══ Source data ══

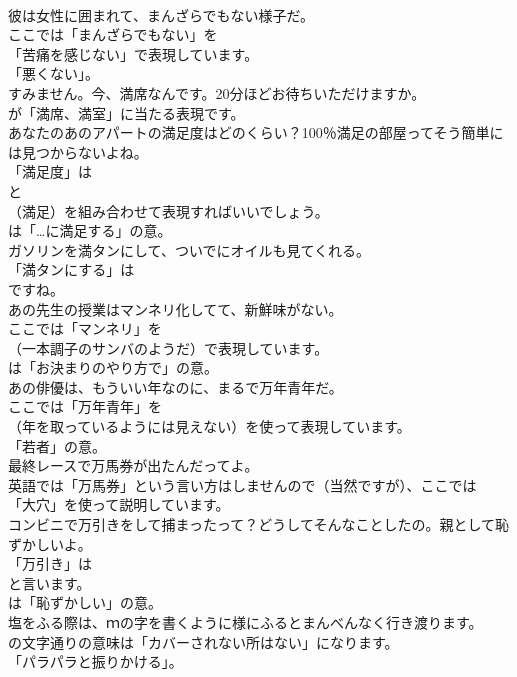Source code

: \documentclass[8pt]{extreport}
\begin{document}
\begin{CJK}{UTF8}{min}
\\	彼は女性に囲まれて、まんざらでもない様子だ。 
\\	ここでは「まんざらでもない」を
\\	「苦痛を感じない」で表現しています。
\\	「悪くない」。	
\\	すみません。今、満席なんです。20分ほどお待ちいただけますか。 
\\	が「満席、満室」に当たる表現です。	
\\	あなたのあのアパートの満足度はどのくらい？100％満足の部屋ってそう簡単には見つからないよね。 
\\	「満足度」は 
\\	と 
\\	（満足）を組み合わせて表現すればいいでしょう。
\\	は「…に満足する」の意。	
\\	ガソリンを満タンにして、ついでにオイルも見てくれる。 
\\	「満タンにする」は
\\	ですね。	
\\	あの先生の授業はマンネリ化してて、新鮮味がない。 
\\	ここでは「マンネリ」を 
\\	（一本調子のサンバのようだ）で表現しています。
\\	は「お決まりのやり方で」の意。	
\\	あの俳優は、もういい年なのに、まるで万年青年だ。 
\\	ここでは「万年青年」を
\\	（年を取っているようには見えない）を使って表現しています。
\\	「若者」の意。	
\\	最終レースで万馬券が出たんだってよ。 
\\	英語では「万馬券」という言い方はしませんので（当然ですが）、ここでは
\\	「大穴」を使って説明しています。	
\\	コンビニで万引きをして捕まったって？どうしてそんなことしたの。親として恥ずかしいよ。 
\\	「万引き」は
\\	と言います。
\\	は「恥ずかしい」の意。	
\\	塩をふる際は、ｍの字を書くように様にふるとまんべんなく行き渡ります。 
\\	の文字通りの意味は「カバーされない所はない」になります。
\\	「パラパラと振りかける」。	

\end{CJK}
\end{document}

═══

Exercise requirements -> In the copy, include every record exactly and no pictures at all.

Result ->
Source code

: \documentclass[8pt]{extreport}
\begin{document}
\begin{CJK}{UTF8}{min}
\\	彼は女性に囲まれて、まんざらでもない様子だ。 
\\	ここでは「まんざらでもない」を
\\	「苦痛を感じない」で表現しています。
\\	「悪くない」。	
\\	すみません。今、満席なんです。20分ほどお待ちいただけますか。 
\\	が「満席、満室」に当たる表現です。	
\\	あなたのあのアパートの満足度はどのくらい？100％満足の部屋ってそう簡単には見つからないよね。 
\\	「満足度」は 
\\	と 
\\	（満足）を組み合わせて表現すればいいでしょう。
\\	は「…に満足する」の意。	
\\	ガソリンを満タンにして、ついでにオイルも見てくれる。 
\\	「満タンにする」は
\\	ですね。	
\\	あの先生の授業はマンネリ化してて、新鮮味がない。 
\\	ここでは「マンネリ」を 
\\	（一本調子のサンバのようだ）で表現しています。
\\	は「お決まりのやり方で」の意。	
\\	あの俳優は、もういい年なのに、まるで万年青年だ。 
\\	ここでは「万年青年」を
\\	（年を取っているようには見えない）を使って表現しています。
\\	「若者」の意。	
\\	最終レースで万馬券が出たんだってよ。 
\\	英語では「万馬券」という言い方はしませんので（当然ですが）、ここでは
\\	「大穴」を使って説明しています。	
\\	コンビニで万引きをして捕まったって？どうしてそんなことしたの。親として恥ずかしいよ。 
\\	「万引き」は
\\	と言います。
\\	は「恥ずかしい」の意。	
\\	塩をふる際は、ｍの字を書くように様にふるとまんべんなく行き渡ります。 
\\	の文字通りの意味は「カバーされない所はない」になります。
\\	「パラパラと振りかける」。	

\end{CJK}
\end{document}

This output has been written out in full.